In the current environment, however, the not-yet profitable company – which went public via a reverse merger less than a year ago – is having trouble attracting capital to pay for its roll-up strategy.
Debut's under-funded gameplan is straightforward enough: Borrow automation, syndication and consolidation techniques from such giants as Clear Channel (which has 1,200 stations), and apply them in out-of-favor small and medium markets in the South.
However, during an interview Friday with VNC, Debut CEO Steve Ludwig acknowledged the obvious -- his rollup strategy "relies on pretty consistent access to capital." As he recently told his shareholders, "the company at this point has developed the infrastructure to be able to absorb very rapid growth...," but the nation's credit crunch has "slowed our efforts in that regard."
Ludwig would like some help from the company's stock, but he told VNC, "I don't think there's enough of a float." Debut's reverse merger left the company with 19.8 million shares outstanding. The stock is about 48 percent held by insiders.
At this morning's opening, the OTC Bulletin Board indicated little if any activity around DBTB, with a share pegged at 50 cents. Just three weeks ago, DBTB hit its 52-week low of 27 cents.
How will 37-year-old Ludwig fund operations and buy 16 more stations? Thus far, Ludwig said, acquisitions have been supported by a combination of commercial loans, equity for former owners and "sellers' paper."
Meanwhile, Debut's first-quarter net revenue was down 46 percent from the holiday-rich fourth quarter; and, Debut posted a $212,000 operating loss in the same period.
On the bright side, first-quarter net revenue of $451,000 was up 41 percent over the same period year-earlier. Ludwig attributes the increase mainly to closer supervision of Debut's field sales force.
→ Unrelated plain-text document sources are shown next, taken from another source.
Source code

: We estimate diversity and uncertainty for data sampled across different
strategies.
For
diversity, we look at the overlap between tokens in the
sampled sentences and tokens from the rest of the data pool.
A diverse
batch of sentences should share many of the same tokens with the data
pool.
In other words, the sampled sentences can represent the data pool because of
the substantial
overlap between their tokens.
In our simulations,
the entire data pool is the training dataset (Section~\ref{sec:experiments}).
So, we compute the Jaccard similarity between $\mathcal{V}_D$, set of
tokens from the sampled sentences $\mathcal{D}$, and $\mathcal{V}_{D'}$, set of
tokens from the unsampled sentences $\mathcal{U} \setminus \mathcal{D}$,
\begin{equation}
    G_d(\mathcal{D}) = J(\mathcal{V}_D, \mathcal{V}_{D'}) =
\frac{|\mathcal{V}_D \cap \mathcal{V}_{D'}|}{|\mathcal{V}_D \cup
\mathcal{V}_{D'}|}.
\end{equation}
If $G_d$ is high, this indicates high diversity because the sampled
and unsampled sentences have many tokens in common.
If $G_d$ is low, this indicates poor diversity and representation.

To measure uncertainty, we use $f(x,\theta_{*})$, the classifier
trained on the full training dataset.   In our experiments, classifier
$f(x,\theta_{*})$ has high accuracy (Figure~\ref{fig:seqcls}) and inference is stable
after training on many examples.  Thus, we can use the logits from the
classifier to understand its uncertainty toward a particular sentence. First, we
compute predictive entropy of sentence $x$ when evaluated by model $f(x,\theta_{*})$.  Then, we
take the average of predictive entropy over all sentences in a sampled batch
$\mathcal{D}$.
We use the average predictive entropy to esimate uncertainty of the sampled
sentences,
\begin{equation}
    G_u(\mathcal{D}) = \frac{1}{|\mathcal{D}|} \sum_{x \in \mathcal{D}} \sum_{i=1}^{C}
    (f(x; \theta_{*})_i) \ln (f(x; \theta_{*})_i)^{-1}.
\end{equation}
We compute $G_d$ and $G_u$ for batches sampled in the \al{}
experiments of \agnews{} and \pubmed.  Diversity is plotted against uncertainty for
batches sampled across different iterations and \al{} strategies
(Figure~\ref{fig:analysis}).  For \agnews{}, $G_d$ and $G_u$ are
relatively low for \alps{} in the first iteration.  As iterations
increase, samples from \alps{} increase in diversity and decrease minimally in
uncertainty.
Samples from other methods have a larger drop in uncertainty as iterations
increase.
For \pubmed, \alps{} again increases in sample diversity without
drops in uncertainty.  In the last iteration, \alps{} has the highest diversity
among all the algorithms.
He projects $6 million annual revenue.
Particularly given the economic backdrop, saving Ludwig's "Super-Regional Cluster" strategy will continue to depend on cutting costs and improving efficiency.
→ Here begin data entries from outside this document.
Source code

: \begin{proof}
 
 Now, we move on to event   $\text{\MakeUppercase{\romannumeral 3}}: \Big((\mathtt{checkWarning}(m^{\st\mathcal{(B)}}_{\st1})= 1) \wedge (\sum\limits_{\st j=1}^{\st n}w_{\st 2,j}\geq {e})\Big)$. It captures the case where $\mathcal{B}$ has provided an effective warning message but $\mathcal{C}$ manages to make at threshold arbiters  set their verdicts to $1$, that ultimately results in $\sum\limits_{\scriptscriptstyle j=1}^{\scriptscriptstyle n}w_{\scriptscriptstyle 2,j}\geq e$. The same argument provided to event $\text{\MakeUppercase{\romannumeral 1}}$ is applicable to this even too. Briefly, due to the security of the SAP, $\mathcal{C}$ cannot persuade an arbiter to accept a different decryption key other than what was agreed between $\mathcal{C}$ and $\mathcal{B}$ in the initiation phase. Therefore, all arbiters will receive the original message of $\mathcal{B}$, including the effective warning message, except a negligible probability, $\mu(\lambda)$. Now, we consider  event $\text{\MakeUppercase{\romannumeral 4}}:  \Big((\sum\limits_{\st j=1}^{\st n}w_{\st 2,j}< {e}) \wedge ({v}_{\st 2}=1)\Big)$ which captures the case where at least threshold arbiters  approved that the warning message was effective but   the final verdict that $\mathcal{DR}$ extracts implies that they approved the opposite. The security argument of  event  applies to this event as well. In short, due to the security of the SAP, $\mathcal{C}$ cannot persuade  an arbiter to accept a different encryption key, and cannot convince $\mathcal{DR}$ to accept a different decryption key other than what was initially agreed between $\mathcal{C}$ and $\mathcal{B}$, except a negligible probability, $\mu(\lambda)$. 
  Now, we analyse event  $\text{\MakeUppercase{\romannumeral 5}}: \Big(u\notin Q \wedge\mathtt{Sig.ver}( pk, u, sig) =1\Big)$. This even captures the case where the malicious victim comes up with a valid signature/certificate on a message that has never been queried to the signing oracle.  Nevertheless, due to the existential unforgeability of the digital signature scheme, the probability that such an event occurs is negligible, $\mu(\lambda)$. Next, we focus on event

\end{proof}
Beyond cutting people costs, Ludwig insists that "the 'secret sauce' in the whole company here is the synergy we get."
Ludwig sees Debut's leverage in its four interwoven divisions. First, there's Debut Broadcasting, the acquisitions-minded parent company that is finalizing acquisitions of the latst of a total seven Mississippi stations. Second: Debut's Impact Radio Network division syndicates nearly 20 programs for 1,400 U.S. and Canadian radio stations.
A third unit, Impact Media Studios, produces audio, video and Internet, texting and other new-media content for use throughout the network. And, a fourth Debut component -- The Marketing Group -- is the broadcast marketing and promotion company that Ludwig co-founded nine years ago.
Debut's investor-relations consultant, Utah-based David Politis said during a Friday interview that Debut is "still trying to find its legs as far as attracting new investors."
He explained that Debut's challenge is heightened by the fact that Debut became public via a reverse merger, a transaction he said leaves the surviving company with no "story" of its own.
Such mergers also leave a muddled identity trail: Debut's merger partner was California News Tech, originally founded as NewSurfer.com Corporation. CNT also had a subsidiary that held all the company's assets, Media Sentiment Inc., which Debut sold after the merger.
Politis expressed confidence Debut's story is coming into focus, centered around Debut's strategy for becoming a "media and entertainment company," and not "just a radio company."